- **WORK REQUIRED**: The full listing, minus its pictures, should be printed again exactly as it stands.
-*-
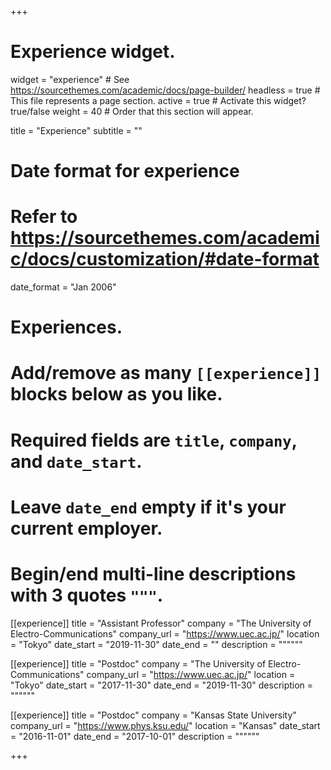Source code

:+++
# Experience widget.
widget = "experience"  # See https://sourcethemes.com/academic/docs/page-builder/
headless = true  # This file represents a page section.
active = true  # Activate this widget? true/false
weight = 40  # Order that this section will appear.

title = "Experience"
subtitle = ""

# Date format for experience
#   Refer to https://sourcethemes.com/academic/docs/customization/#date-format
date_format = "Jan 2006"

# Experiences.
#   Add/remove as many `[[experience]]` blocks below as you like.
#   Required fields are `title`, `company`, and `date_start`.
#   Leave `date_end` empty if it's your current employer.
#   Begin/end multi-line descriptions with 3 quotes `"""`.
[[experience]]
  title = "Assistant Professor"
  company = "The University of Electro-Communications"
  company_url = "https://www.uec.ac.jp/"
  location = "Tokyo"
  date_start = "2019-11-30"
  date_end = ""
  description = """"""

[[experience]]
  title = "Postdoc"
  company = "The University of Electro-Communications"
  company_url = "https://www.uec.ac.jp/"
  location = "Tokyo"
  date_start = "2017-11-30"
  date_end = "2019-11-30"
  description = """"""

[[experience]]
  title = "Postdoc"
  company = "Kansas State University"
  company_url = "https://www.phys.ksu.edu/"
  location = "Kansas"
  date_start = "2016-11-01"
  date_end = "2017-10-01"
  description = """"""
  
+++
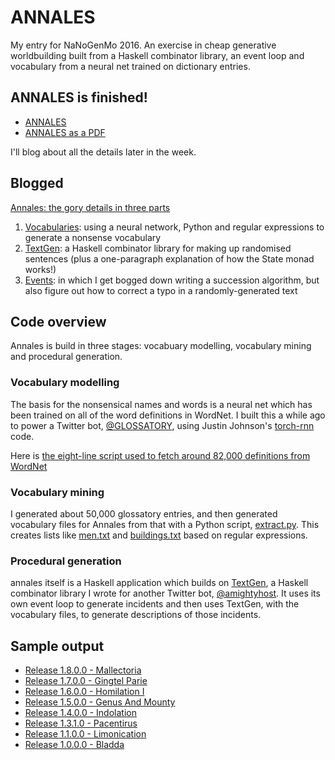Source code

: ANNALES
=======

My entry for NaNoGenMo 2016. An exercise in cheap generative worldbuilding
built from a Haskell combinator library, an event loop and vocabulary from
a neural net trained on dictionary entries.

## ANNALES is finished!

* [ANNALES](output/annales.md)
* [ANNALES as a PDF](output/annales.pdf)

I'll blog about all the details later in the week.

## Blogged

[Annales: the gory details in three parts](http://mikelynch.org/2016/Dec/10/annales-details/)

1. [Vocabularies](http://mikelynch.org/2016/Dec/10/annales-1-vocab/):
   using a neural network, Python and regular expressions to generate
   a nonsense vocabulary
2. [TextGen](http://mikelynch.org/2016/Dec/10/annales-2-textgen/): a
   Haskell combinator library for making up randomised sentences (plus
   a one-paragraph explanation of how the State monad works!)
3. [Events](http://mikelynch.org/2016/Dec/10/annales-3-events/): in
   which I get bogged down writing a succession algorithm, but also
   figure out how to correct a typo in a randomly-generated text


## Code overview

Annales is build in three stages: vocabuary modelling, vocabulary
mining and procedural generation.

### Vocabulary modelling

The basis for the nonsensical names and words is a neural net which
has been trained on all of the word definitions in WordNet. I built
this a while ago to power a Twitter bot,
[@GLOSSATORY](http://bots.mikelynch.org/glossatory/), using Justin
Johnson's [torch-rnn](https://github.com/jcjohnson/torch-rnn) code.

Here is
[the eight-line script used to fetch around 82,000 definitions from WordNet](data/wordnetdefs.py)

### Vocabulary mining

I generated about 50,000 glossatory entries, and then generated
vocabulary files for Annales from that with a Python script,
[extract.py](data/extract.py). This creates lists like
[men.txt](data/men.txt) and [buildings.txt](data/buildings.txt) based on
regular expressions.

### Procedural generation

annales itself is a Haskell application which builds on
[TextGen](https://github.com/spikelynch/textgen), a Haskell combinator
library I wrote for another Twitter bot,
[@amightyhost](http://bots.mikelynch.org/amightyhost/).  It uses its
own event loop to generate incidents and then uses TextGen, with the
vocabulary files, to generate descriptions of those incidents.

## Sample output

* [Release 1.8.0.0 - Mallectoria](output/sample-1.8.0.0-Mallectoria.md)
* [Release 1.7.0.0 - Gingtel Parie](output/sample-1.7.0.0-Gingtel-Parie.md)
* [Release 1.6.0.0 - Homilation I](output/sample-1.6.0.0-Homilation-I.md)
* [Release 1.5.0.0 - Genus And Mounty](output/sample-1.5.0.0-Genus-And-Mounty.md)
* [Release 1.4.0.0 - Indolation](output/sample-1.4.0.0-Indolation.md)
* [Release 1.3.1.0 - Pacentirus](output/sample-1.3.1.0-Pacentirus.md)
* [Release 1.1.0.0 - Limonication](output/sample-1.1.0.0-Limonication.md)
* [Release 1.0.0.0 - Bladda](output/sample-1.0.0.0-Bladda.md)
-*-
- **RESPONSE TO THIS TASK**:
Source code

:+++
# Experience widget.
widget = "experience"  # See https://sourcethemes.com/academic/docs/page-builder/
headless = true  # This file represents a page section.
active = true  # Activate this widget? true/false
weight = 40  # Order that this section will appear.

title = "Experience"
subtitle = ""

# Date format for experience
#   Refer to https://sourcethemes.com/academic/docs/customization/#date-format
date_format = "Jan 2006"

# Experiences.
#   Add/remove as many `[[experience]]` blocks below as you like.
#   Required fields are `title`, `company`, and `date_start`.
#   Leave `date_end` empty if it's your current employer.
#   Begin/end multi-line descriptions with 3 quotes `"""`.
[[experience]]
  title = "Assistant Professor"
  company = "The University of Electro-Communications"
  company_url = "https://www.uec.ac.jp/"
  location = "Tokyo"
  date_start = "2019-11-30"
  date_end = ""
  description = """"""

[[experience]]
  title = "Postdoc"
  company = "The University of Electro-Communications"
  company_url = "https://www.uec.ac.jp/"
  location = "Tokyo"
  date_start = "2017-11-30"
  date_end = "2019-11-30"
  description = """"""

[[experience]]
  title = "Postdoc"
  company = "Kansas State University"
  company_url = "https://www.phys.ksu.edu/"
  location = "Kansas"
  date_start = "2016-11-01"
  date_end = "2017-10-01"
  description = """"""
  
+++
Source code

: ANNALES
=======

My entry for NaNoGenMo 2016. An exercise in cheap generative worldbuilding
built from a Haskell combinator library, an event loop and vocabulary from
a neural net trained on dictionary entries.

## ANNALES is finished!

* [ANNALES](output/annales.md)
* [ANNALES as a PDF](output/annales.pdf)

I'll blog about all the details later in the week.

## Blogged

[Annales: the gory details in three parts](http://mikelynch.org/2016/Dec/10/annales-details/)

1. [Vocabularies](http://mikelynch.org/2016/Dec/10/annales-1-vocab/):
   using a neural network, Python and regular expressions to generate
   a nonsense vocabulary
2. [TextGen](http://mikelynch.org/2016/Dec/10/annales-2-textgen/): a
   Haskell combinator library for making up randomised sentences (plus
   a one-paragraph explanation of how the State monad works!)
3. [Events](http://mikelynch.org/2016/Dec/10/annales-3-events/): in
   which I get bogged down writing a succession algorithm, but also
   figure out how to correct a typo in a randomly-generated text


## Code overview

Annales is build in three stages: vocabuary modelling, vocabulary
mining and procedural generation.

### Vocabulary modelling

The basis for the nonsensical names and words is a neural net which
has been trained on all of the word definitions in WordNet. I built
this a while ago to power a Twitter bot,
[@GLOSSATORY](http://bots.mikelynch.org/glossatory/), using Justin
Johnson's [torch-rnn](https://github.com/jcjohnson/torch-rnn) code.

Here is
[the eight-line script used to fetch around 82,000 definitions from WordNet](data/wordnetdefs.py)

### Vocabulary mining

I generated about 50,000 glossatory entries, and then generated
vocabulary files for Annales from that with a Python script,
[extract.py](data/extract.py). This creates lists like
[men.txt](data/men.txt) and [buildings.txt](data/buildings.txt) based on
regular expressions.

### Procedural generation

annales itself is a Haskell application which builds on
[TextGen](https://github.com/spikelynch/textgen), a Haskell combinator
library I wrote for another Twitter bot,
[@amightyhost](http://bots.mikelynch.org/amightyhost/).  It uses its
own event loop to generate incidents and then uses TextGen, with the
vocabulary files, to generate descriptions of those incidents.

## Sample output

* [Release 1.8.0.0 - Mallectoria](output/sample-1.8.0.0-Mallectoria.md)
* [Release 1.7.0.0 - Gingtel Parie](output/sample-1.7.0.0-Gingtel-Parie.md)
* [Release 1.6.0.0 - Homilation I](output/sample-1.6.0.0-Homilation-I.md)
* [Release 1.5.0.0 - Genus And Mounty](output/sample-1.5.0.0-Genus-And-Mounty.md)
* [Release 1.4.0.0 - Indolation](output/sample-1.4.0.0-Indolation.md)
* [Release 1.3.1.0 - Pacentirus](output/sample-1.3.1.0-Pacentirus.md)
* [Release 1.1.0.0 - Limonication](output/sample-1.1.0.0-Limonication.md)
* [Release 1.0.0.0 - Bladda](output/sample-1.0.0.0-Bladda.md)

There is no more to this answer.